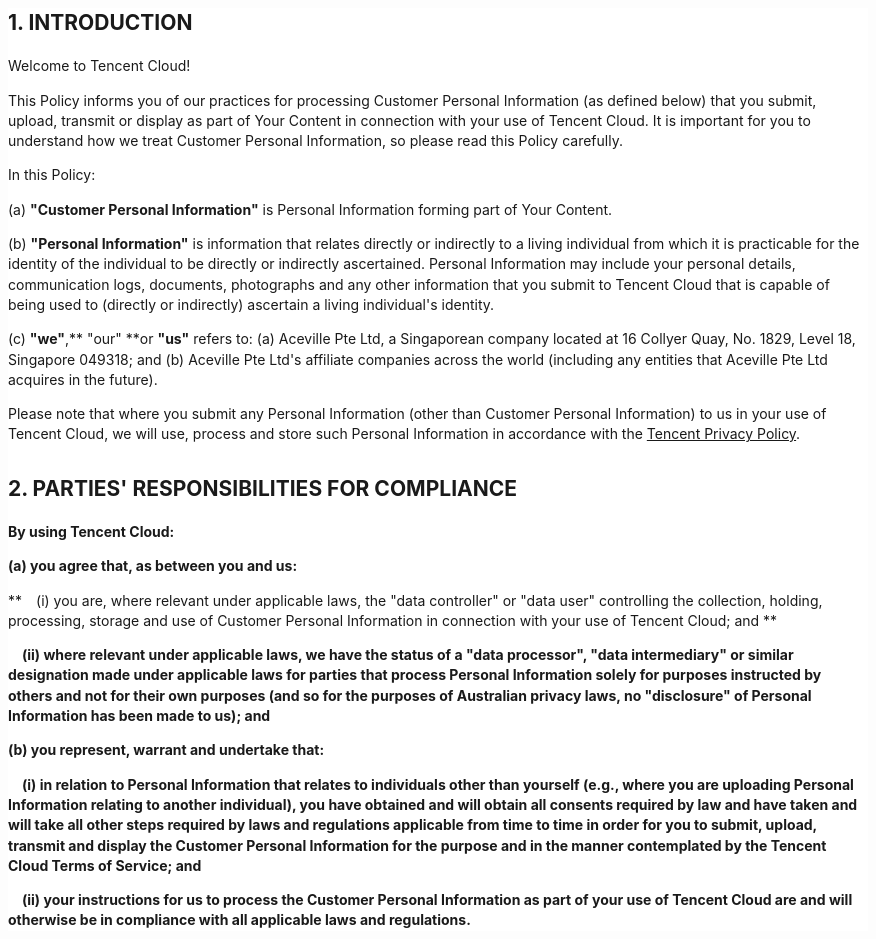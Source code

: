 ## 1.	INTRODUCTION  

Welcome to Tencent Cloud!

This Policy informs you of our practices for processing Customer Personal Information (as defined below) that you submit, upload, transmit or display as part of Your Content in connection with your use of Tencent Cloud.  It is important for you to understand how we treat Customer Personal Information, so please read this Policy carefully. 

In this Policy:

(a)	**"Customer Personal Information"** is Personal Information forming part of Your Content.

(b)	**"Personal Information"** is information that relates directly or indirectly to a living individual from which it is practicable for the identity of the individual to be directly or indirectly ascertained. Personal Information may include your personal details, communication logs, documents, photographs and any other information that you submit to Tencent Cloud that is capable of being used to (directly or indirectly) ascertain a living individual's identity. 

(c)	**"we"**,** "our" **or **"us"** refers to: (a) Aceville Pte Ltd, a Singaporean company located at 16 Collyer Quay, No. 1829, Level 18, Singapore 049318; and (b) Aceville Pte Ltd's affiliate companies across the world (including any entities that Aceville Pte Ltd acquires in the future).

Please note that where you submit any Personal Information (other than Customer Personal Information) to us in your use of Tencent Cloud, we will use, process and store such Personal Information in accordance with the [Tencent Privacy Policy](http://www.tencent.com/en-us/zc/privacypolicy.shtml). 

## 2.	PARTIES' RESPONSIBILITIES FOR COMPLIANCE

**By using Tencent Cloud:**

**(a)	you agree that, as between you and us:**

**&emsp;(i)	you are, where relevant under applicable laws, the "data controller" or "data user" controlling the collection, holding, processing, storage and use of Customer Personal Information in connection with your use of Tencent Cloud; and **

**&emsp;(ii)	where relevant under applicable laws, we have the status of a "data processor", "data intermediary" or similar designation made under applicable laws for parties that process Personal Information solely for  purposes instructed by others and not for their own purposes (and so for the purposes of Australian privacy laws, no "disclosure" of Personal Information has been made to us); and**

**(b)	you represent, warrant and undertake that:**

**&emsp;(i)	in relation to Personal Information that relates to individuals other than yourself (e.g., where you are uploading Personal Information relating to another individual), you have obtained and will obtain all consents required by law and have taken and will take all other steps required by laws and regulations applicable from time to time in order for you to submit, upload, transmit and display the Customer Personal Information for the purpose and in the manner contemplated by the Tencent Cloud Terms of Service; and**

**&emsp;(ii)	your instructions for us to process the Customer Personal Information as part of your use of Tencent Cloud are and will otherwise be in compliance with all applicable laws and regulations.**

----

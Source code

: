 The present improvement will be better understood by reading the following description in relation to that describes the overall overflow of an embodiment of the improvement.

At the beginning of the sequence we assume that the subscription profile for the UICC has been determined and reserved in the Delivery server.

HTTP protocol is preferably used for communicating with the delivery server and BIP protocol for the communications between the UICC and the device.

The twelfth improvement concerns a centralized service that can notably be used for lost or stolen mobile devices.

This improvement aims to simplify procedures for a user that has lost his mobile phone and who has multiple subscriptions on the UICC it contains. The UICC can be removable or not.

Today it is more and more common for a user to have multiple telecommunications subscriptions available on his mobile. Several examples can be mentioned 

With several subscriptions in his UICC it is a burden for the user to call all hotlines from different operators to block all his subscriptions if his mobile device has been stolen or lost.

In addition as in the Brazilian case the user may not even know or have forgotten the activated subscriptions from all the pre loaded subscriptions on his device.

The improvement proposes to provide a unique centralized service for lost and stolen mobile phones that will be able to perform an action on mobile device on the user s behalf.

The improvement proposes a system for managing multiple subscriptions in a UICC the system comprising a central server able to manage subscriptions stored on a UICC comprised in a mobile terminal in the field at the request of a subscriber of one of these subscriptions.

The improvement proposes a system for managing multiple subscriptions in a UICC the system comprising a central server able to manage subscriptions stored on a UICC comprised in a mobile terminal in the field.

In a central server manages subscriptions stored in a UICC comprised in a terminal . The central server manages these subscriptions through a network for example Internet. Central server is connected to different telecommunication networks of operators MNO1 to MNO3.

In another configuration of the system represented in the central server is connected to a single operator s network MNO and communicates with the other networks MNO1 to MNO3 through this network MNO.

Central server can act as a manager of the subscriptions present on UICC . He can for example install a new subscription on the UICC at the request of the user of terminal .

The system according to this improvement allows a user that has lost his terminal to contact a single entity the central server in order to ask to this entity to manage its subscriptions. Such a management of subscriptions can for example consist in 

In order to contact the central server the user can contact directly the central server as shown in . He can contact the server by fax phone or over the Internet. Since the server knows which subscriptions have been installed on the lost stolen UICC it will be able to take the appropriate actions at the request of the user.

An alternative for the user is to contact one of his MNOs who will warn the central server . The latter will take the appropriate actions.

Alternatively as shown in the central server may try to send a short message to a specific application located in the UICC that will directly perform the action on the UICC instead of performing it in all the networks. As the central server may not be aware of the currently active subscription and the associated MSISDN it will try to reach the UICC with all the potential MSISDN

----

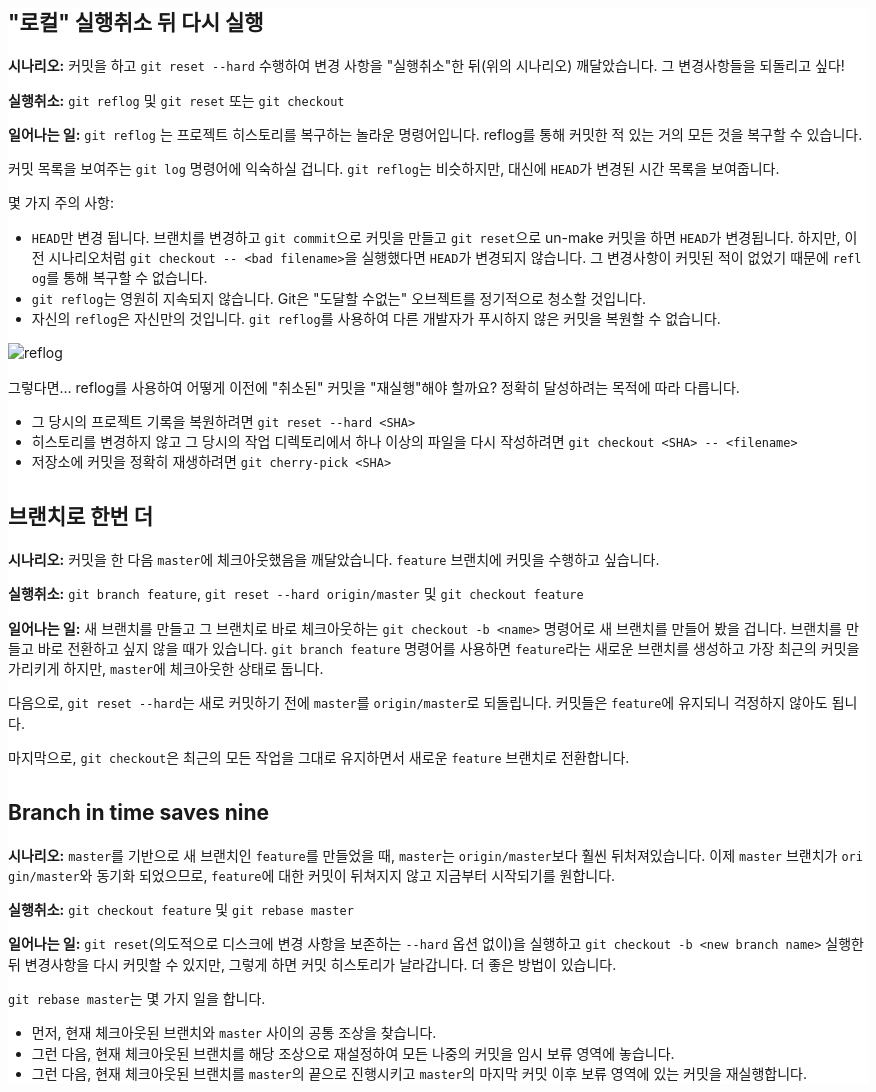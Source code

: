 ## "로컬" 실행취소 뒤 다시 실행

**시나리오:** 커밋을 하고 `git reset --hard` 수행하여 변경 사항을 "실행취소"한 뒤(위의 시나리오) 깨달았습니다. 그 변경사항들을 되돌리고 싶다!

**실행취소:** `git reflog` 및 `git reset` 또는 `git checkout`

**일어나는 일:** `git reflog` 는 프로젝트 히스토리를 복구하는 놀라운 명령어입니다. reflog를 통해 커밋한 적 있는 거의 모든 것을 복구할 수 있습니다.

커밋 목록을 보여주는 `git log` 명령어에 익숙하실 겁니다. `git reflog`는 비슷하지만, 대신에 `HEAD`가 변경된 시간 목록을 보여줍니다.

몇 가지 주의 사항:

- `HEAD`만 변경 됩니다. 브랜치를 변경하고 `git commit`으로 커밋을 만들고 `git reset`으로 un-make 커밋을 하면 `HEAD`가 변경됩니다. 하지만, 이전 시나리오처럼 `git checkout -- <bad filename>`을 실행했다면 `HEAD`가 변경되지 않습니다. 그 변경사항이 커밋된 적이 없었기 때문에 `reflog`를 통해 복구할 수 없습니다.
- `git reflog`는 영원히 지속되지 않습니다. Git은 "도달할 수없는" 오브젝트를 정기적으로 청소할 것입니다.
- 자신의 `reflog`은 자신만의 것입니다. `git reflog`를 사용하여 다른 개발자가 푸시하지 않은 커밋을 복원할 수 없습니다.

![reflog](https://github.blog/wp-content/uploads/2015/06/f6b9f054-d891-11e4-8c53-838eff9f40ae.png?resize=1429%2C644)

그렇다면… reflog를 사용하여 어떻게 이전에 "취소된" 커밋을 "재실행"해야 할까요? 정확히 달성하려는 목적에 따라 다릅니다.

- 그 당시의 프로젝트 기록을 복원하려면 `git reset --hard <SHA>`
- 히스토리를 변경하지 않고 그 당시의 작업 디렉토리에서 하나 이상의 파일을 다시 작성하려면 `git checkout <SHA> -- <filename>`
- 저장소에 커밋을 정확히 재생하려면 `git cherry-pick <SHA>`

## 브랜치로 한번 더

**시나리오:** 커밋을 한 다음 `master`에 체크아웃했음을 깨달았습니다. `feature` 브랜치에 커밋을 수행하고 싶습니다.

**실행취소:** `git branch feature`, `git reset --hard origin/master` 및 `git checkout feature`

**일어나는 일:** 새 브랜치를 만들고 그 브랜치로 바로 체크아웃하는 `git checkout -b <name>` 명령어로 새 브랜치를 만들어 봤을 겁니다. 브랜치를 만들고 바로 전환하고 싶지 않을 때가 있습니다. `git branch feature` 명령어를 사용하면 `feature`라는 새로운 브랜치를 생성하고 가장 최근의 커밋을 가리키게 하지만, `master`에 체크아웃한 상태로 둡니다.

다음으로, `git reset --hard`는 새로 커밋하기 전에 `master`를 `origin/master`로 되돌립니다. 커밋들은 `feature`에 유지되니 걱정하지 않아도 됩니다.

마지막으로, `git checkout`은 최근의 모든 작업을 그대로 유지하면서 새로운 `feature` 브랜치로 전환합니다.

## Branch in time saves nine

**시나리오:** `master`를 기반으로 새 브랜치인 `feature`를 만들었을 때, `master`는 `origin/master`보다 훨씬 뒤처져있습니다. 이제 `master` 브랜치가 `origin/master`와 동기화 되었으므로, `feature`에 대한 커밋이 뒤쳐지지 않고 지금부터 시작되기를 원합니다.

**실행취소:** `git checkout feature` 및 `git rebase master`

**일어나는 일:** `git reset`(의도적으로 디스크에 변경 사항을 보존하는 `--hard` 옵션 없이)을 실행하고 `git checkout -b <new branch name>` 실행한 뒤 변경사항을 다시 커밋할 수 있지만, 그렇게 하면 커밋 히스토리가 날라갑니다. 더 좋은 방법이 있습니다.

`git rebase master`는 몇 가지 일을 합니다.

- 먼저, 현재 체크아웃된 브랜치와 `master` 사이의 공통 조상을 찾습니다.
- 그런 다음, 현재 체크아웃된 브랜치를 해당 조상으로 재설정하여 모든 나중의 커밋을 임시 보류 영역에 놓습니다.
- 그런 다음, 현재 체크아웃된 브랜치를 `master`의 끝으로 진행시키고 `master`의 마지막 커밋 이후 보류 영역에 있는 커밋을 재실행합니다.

----

What the task asks:
Extract from the listing above the lines between the line containing "of the improvement." and the line containing "At the beginning", keeping both of those lines. Output nothing else.

Answer space:
: The present improvement will be better understood by reading the following description in relation to that describes the overall overflow of an embodiment of the improvement.

At the beginning of the sequence we assume that the subscription profile for the UICC has been determined and reserved in the Delivery server.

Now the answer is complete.